◆ **Exercise aim**: Extract every record, keeping each one exactly as it is.

◆ **Materials provided**:
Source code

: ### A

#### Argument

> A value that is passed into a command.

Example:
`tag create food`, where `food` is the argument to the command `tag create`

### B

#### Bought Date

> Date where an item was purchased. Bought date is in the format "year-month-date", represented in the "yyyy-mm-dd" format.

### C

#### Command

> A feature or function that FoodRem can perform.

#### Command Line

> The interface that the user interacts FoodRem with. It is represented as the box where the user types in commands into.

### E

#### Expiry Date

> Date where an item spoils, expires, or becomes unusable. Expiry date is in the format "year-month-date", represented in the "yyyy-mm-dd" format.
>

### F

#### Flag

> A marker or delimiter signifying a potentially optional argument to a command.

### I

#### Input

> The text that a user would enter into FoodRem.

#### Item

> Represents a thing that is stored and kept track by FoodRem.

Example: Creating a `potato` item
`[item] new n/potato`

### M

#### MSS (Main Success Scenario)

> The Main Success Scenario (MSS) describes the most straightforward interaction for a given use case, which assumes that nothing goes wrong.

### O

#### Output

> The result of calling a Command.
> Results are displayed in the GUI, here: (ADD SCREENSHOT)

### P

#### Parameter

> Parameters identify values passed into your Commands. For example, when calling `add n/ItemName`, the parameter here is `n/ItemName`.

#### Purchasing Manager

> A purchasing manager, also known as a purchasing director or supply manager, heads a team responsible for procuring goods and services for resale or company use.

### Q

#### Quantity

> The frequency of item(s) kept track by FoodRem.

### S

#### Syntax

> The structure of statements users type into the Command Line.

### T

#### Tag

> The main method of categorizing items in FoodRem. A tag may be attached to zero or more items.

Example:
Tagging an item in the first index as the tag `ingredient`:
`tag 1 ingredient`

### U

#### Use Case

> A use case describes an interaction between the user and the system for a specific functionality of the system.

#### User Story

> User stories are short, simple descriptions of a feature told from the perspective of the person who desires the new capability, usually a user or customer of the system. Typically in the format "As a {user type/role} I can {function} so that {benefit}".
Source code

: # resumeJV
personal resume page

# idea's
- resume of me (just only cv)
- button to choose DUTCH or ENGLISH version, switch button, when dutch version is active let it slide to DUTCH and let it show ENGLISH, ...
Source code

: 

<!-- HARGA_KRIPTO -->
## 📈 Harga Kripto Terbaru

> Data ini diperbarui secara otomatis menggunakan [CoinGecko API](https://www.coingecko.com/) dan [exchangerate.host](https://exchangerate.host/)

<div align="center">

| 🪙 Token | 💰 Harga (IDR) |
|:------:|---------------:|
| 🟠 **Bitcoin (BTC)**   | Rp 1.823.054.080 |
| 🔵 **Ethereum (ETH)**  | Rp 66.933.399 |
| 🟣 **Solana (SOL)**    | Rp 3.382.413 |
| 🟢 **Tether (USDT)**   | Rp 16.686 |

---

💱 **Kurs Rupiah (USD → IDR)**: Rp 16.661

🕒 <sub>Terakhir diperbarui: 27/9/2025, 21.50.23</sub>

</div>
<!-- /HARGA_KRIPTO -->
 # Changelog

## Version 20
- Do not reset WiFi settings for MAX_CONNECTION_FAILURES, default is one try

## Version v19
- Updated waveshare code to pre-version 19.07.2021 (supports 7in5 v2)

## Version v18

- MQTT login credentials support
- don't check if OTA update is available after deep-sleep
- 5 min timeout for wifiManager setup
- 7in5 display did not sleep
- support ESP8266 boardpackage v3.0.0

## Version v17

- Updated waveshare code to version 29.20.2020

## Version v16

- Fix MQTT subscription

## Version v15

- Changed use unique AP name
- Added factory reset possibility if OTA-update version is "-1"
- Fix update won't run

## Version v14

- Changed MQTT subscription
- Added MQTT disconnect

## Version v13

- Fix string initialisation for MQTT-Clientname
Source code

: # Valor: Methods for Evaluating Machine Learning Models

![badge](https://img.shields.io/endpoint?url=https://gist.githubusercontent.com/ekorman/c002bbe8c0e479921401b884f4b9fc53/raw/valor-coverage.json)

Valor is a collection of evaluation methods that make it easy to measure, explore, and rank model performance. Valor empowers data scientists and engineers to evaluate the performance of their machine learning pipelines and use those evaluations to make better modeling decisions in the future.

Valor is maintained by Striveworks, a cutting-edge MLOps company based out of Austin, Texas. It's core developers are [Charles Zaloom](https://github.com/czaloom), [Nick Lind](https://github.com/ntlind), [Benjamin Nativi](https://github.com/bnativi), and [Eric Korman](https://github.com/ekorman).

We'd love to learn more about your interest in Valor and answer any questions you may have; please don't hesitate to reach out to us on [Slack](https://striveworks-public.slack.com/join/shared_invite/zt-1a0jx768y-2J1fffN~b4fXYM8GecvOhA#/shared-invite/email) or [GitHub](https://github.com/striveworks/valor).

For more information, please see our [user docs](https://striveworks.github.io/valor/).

◆ **Written solution**:
Source code

: ### A

#### Argument

> A value that is passed into a command.

Example:
`tag create food`, where `food` is the argument to the command `tag create`

### B

#### Bought Date

> Date where an item was purchased. Bought date is in the format "year-month-date", represented in the "yyyy-mm-dd" format.

### C

#### Command

> A feature or function that FoodRem can perform.

#### Command Line

> The interface that the user interacts FoodRem with. It is represented as the box where the user types in commands into.

### E

#### Expiry Date

> Date where an item spoils, expires, or becomes unusable. Expiry date is in the format "year-month-date", represented in the "yyyy-mm-dd" format.
>

### F

#### Flag

> A marker or delimiter signifying a potentially optional argument to a command.

### I

#### Input

> The text that a user would enter into FoodRem.

#### Item

> Represents a thing that is stored and kept track by FoodRem.

Example: Creating a `potato` item
`[item] new n/potato`

### M

#### MSS (Main Success Scenario)

> The Main Success Scenario (MSS) describes the most straightforward interaction for a given use case, which assumes that nothing goes wrong.

### O

#### Output

> The result of calling a Command.
> Results are displayed in the GUI, here: (ADD SCREENSHOT)

### P

#### Parameter

> Parameters identify values passed into your Commands. For example, when calling `add n/ItemName`, the parameter here is `n/ItemName`.

#### Purchasing Manager

> A purchasing manager, also known as a purchasing director or supply manager, heads a team responsible for procuring goods and services for resale or company use.

### Q

#### Quantity

> The frequency of item(s) kept track by FoodRem.

### S

#### Syntax

> The structure of statements users type into the Command Line.

### T

#### Tag

> The main method of categorizing items in FoodRem. A tag may be attached to zero or more items.

Example:
Tagging an item in the first index as the tag `ingredient`:
`tag 1 ingredient`

### U

#### Use Case

> A use case describes an interaction between the user and the system for a specific functionality of the system.

#### User Story

> User stories are short, simple descriptions of a feature told from the perspective of the person who desires the new capability, usually a user or customer of the system. Typically in the format "As a {user type/role} I can {function} so that {benefit}".
Source code

: # resumeJV
personal resume page

# idea's
- resume of me (just only cv)
- button to choose DUTCH or ENGLISH version, switch button, when dutch version is active let it slide to DUTCH and let it show ENGLISH, ...
Source code

: 

<!-- HARGA_KRIPTO -->
## 📈 Harga Kripto Terbaru

> Data ini diperbarui secara otomatis menggunakan [CoinGecko API](https://www.coingecko.com/) dan [exchangerate.host](https://exchangerate.host/)

<div align="center">

| 🪙 Token | 💰 Harga (IDR) |
|:------:|---------------:|
| 🟠 **Bitcoin (BTC)**   | Rp 1.823.054.080 |
| 🔵 **Ethereum (ETH)**  | Rp 66.933.399 |
| 🟣 **Solana (SOL)**    | Rp 3.382.413 |
| 🟢 **Tether (USDT)**   | Rp 16.686 |

---

💱 **Kurs Rupiah (USD → IDR)**: Rp 16.661

🕒 <sub>Terakhir diperbarui: 27/9/2025, 21.50.23</sub>

</div>
<!-- /HARGA_KRIPTO -->
 # Changelog

## Version 20
- Do not reset WiFi settings for MAX_CONNECTION_FAILURES, default is one try

## Version v19
- Updated waveshare code to pre-version 19.07.2021 (supports 7in5 v2)

## Version v18

- MQTT login credentials support
- don't check if OTA update is available after deep-sleep
- 5 min timeout for wifiManager setup
- 7in5 display did not sleep
- support ESP8266 boardpackage v3.0.0

## Version v17

- Updated waveshare code to version 29.20.2020

## Version v16

- Fix MQTT subscription

## Version v15

- Changed use unique AP name
- Added factory reset possibility if OTA-update version is "-1"
- Fix update won't run

## Version v14

- Changed MQTT subscription
- Added MQTT disconnect

## Version v13

- Fix string initialisation for MQTT-Clientname
Source code

: # Valor: Methods for Evaluating Machine Learning Models

![badge](https://img.shields.io/endpoint?url=https://gist.githubusercontent.com/ekorman/c002bbe8c0e479921401b884f4b9fc53/raw/valor-coverage.json)

Valor is a collection of evaluation methods that make it easy to measure, explore, and rank model performance. Valor empowers data scientists and engineers to evaluate the performance of their machine learning pipelines and use those evaluations to make better modeling decisions in the future.

Valor is maintained by Striveworks, a cutting-edge MLOps company based out of Austin, Texas. It's core developers are [Charles Zaloom](https://github.com/czaloom), [Nick Lind](https://github.com/ntlind), [Benjamin Nativi](https://github.com/bnativi), and [Eric Korman](https://github.com/ekorman).

We'd love to learn more about your interest in Valor and answer any questions you may have; please don't hesitate to reach out to us on [Slack](https://striveworks-public.slack.com/join/shared_invite/zt-1a0jx768y-2J1fffN~b4fXYM8GecvOhA#/shared-invite/email) or [GitHub](https://github.com/striveworks/valor).

For more information, please see our [user docs](https://striveworks.github.io/valor/).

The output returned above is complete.